Joris Segonds dans les bras de Camille Lopez.
AFP
Cette tournée récompense une saison, votre première à Bayonne, durant laquelle vous vous êtes finalement imposé à l’ouverture en dépit de la présence de Camille Lopez. Est-elle réussie au-delà de vos espérances ?
Quand j’ai signé à Bayonne, je savais très bien qu’il y avait Camille (Lopez). Mais c’était un choix de partir dans un club où il y avait une pointure. C’était le roi à Bayonne. J’ai eu de la chance d’être avec lui, il m’a pris sous son aile dès que je suis arrivé. Il m’a énormément aidé. Lors de certains matchs, il a poussé le staff pour que je commence plutôt que lui. En signant à Bayonne, c’est sûr que je ne m’attendais pas à disputer les phases finales dès ma première saison. Je me disais que ça serait déjà énorme si on arrivait à accrocher le top 6. C’est beau ce qu’on a fait. On a qu’une seule envie, y retourner. Mais à attention à la redescente…
Que vous apporte Camille Lopez en tant qu’entraîneur ?
Camille a toujours eu l’âme d’un leader. Quand on faisait les réunions pour définir le jeu, le lundi, il avait déjà un peu basculé dans le rôle du coach : il donnait beaucoup de consignes. Ça s’est fait tellement naturellement que le groupe n’a pas l’impression d’avoir un entraîneur de plus. A titre personnel, il me donnait des conseils comme s’il était déjà coach.
Camille Lopez et Joris Segonds.
Bruno Béreau
Au départ de Camille Lopez s’est ajouté celui de Guillaume Rouet pour votre charnière : dans quelle mesure cela obligera-t-il à se réinventer ?

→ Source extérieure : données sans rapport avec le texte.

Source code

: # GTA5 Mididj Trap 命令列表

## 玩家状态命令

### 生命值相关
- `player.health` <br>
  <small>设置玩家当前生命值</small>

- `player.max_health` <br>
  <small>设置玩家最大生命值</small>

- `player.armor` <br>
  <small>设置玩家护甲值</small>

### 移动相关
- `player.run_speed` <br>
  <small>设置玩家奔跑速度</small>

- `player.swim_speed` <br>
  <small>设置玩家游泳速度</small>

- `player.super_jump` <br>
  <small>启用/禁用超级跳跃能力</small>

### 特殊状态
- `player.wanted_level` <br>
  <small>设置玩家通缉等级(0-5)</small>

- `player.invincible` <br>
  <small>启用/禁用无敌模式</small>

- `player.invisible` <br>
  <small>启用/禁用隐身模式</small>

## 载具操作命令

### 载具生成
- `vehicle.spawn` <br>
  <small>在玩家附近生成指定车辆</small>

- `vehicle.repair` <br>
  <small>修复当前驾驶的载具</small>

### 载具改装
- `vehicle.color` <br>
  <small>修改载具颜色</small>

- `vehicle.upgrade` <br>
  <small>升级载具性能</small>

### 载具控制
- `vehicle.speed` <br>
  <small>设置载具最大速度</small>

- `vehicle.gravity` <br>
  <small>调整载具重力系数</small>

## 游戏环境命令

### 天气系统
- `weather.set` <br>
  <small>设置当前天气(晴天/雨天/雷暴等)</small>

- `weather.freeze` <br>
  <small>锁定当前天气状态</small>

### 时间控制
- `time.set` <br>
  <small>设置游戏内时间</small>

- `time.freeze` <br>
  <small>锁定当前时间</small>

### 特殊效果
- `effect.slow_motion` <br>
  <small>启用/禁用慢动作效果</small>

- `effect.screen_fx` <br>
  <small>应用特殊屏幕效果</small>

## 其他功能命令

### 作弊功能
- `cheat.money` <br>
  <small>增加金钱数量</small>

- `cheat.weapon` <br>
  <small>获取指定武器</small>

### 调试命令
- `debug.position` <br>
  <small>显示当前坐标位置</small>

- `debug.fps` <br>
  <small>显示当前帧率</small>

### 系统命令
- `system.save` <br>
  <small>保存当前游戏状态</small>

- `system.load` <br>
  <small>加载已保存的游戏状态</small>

Au-delà du fait que c’étaient de bons joueurs, c’étaient des « Français » : jouer à la charnière, ça impose de parler énormément. Le club a recruté le Sud-Africain Herschel Jantjies et le Gallois Gareth Anscombe. Même si on parle le même langage sur le terrain, la barrière de la langue peut être compliquée. Au début, ça peut être compliqué pour l’organisation. Ce sera aussi à Max (Machenaud), Baptiste (Germain) et moi de les aider. Guillaume était un enfant du club, il connaissait tout de l’Aviron. Mais Herschel et Gareth sont des internationaux, ils vont nous amener leur vécu.
« Rien n’a changé depuis que j’ai repris : notre directeur, c’est Greg »
Quand vous évoquez la saison à venir, vous dites : « attention à la redescente ». Est-ce quelque chose que vous répète le staff en boucle ?
Le staff est revenu sur la saison passée : elle a été magnifique. Il nous a d’ailleurs demandé de nous appuyer sur ce qui était bien la saison dernière. Mais les compteurs sont remis à zéro, tout le monde repart sur la ligne de départ. Cette saison sera encore plus dure que la précédente. L’an dernier, on est la seule équipe à ne pas avoir perdu à domicile. Je pense que ce sera un objectif pour les autres clubs de nous faire tomber à Jean-Dauger. On n’est plus l’outsider ou la surprise, nos adversaires vont vouloir faire tomber un demi-finaliste.
Le groupe peut-il être affecté par la cohabitation délicate entre Laurent Travers (directeur sportif) et Grégory Patat (manager) ?
On a une vie en dehors du stade, on voit évidemment passer plein d’articles. Mais ça ne nous regarde pas forcément. J’ai raté les réunions de début de saison (NDLR, en raison de sa participation à la tournée), mais rien n’a changé depuis que j’ai repris hormis le fait que Camille soit dans le staff. Notre directeur, c’est Greg.